[EXERCISE] Give an exact copy of the line that has "- Flow zone texture fix (fibzy)" and of every line below it, through the last, with nothing else.
*** PROVIDED RECORDS Section Begins ***
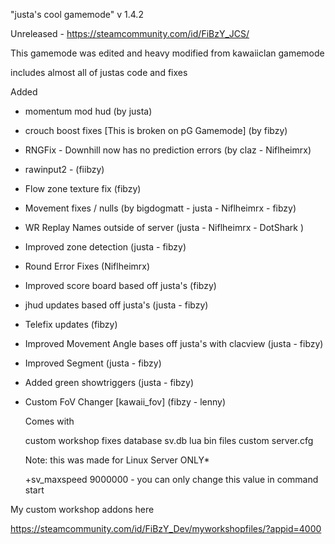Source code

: "justa's cool gamemode" v 1.4.2

Unreleased - https://steamcommunity.com/id/FiBzY_JCS/ 

This gamemode was edited and heavy modified from kawaiiclan gamemode

includes almost all of justas code and fixes

Added
- momentum mod hud (by justa)
- crouch boost fixes [This is broken on pG Gamemode] (by fibzy)
- RNGFix - Downhill now has no prediction errors (by claz - Niflheimrx)
- rawinput2 - (fiibzy)
- Flow zone texture fix (fibzy)
- Movement fixes / nulls  (by bigdogmatt - justa - Niflheimrx - fibzy)
- WR Replay Names outside of server (justa - Niflheimrx - DotShark )
- Improved zone detection (justa - fibzy)
- Round Error Fixes (Niflheimrx)
- Improved score board based off justa's (fibzy)
- jhud updates based off justa's (justa - fibzy)
- Telefix updates (fibzy)
- Improved Movement Angle bases off justa's with clacview (justa - fibzy)
- Improved Segment  (justa - fibzy)
- Added green showtriggers (justa - fibzy)
- Custom FoV Changer [kawaii_fov] (fibzy - lenny)


  Comes with

  custom workshop fixes
  database
  sv.db
  lua bin files
  custom server.cfg

  Note: this was made for Linux Server ONLY*

  +sv_maxspeed 9000000 - you can only change this value in  command start

My custom workshop addons here

https://steamcommunity.com/id/FiBzY_Dev/myworkshopfiles/?appid=4000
*** PROVIDED RECORDS Section Ends ***
[ANSWER TO THIS TASK]
- Flow zone texture fix (fibzy)
- Movement fixes / nulls  (by bigdogmatt - justa - Niflheimrx - fibzy)
- WR Replay Names outside of server (justa - Niflheimrx - DotShark )
- Improved zone detection (justa - fibzy)
- Round Error Fixes (Niflheimrx)
- Improved score board based off justa's (fibzy)
- jhud updates based off justa's (justa - fibzy)
- Telefix updates (fibzy)
- Improved Movement Angle bases off justa's with clacview (justa - fibzy)
- Improved Segment  (justa - fibzy)
- Added green showtriggers (justa - fibzy)
- Custom FoV Changer [kawaii_fov] (fibzy - lenny)


  Comes with

  custom workshop fixes
  database
  sv.db
  lua bin files
  custom server.cfg

  Note: this was made for Linux Server ONLY*

  +sv_maxspeed 9000000 - you can only change this value in  command start

My custom workshop addons here

https://steamcommunity.com/id/FiBzY_Dev/myworkshopfiles/?appid=4000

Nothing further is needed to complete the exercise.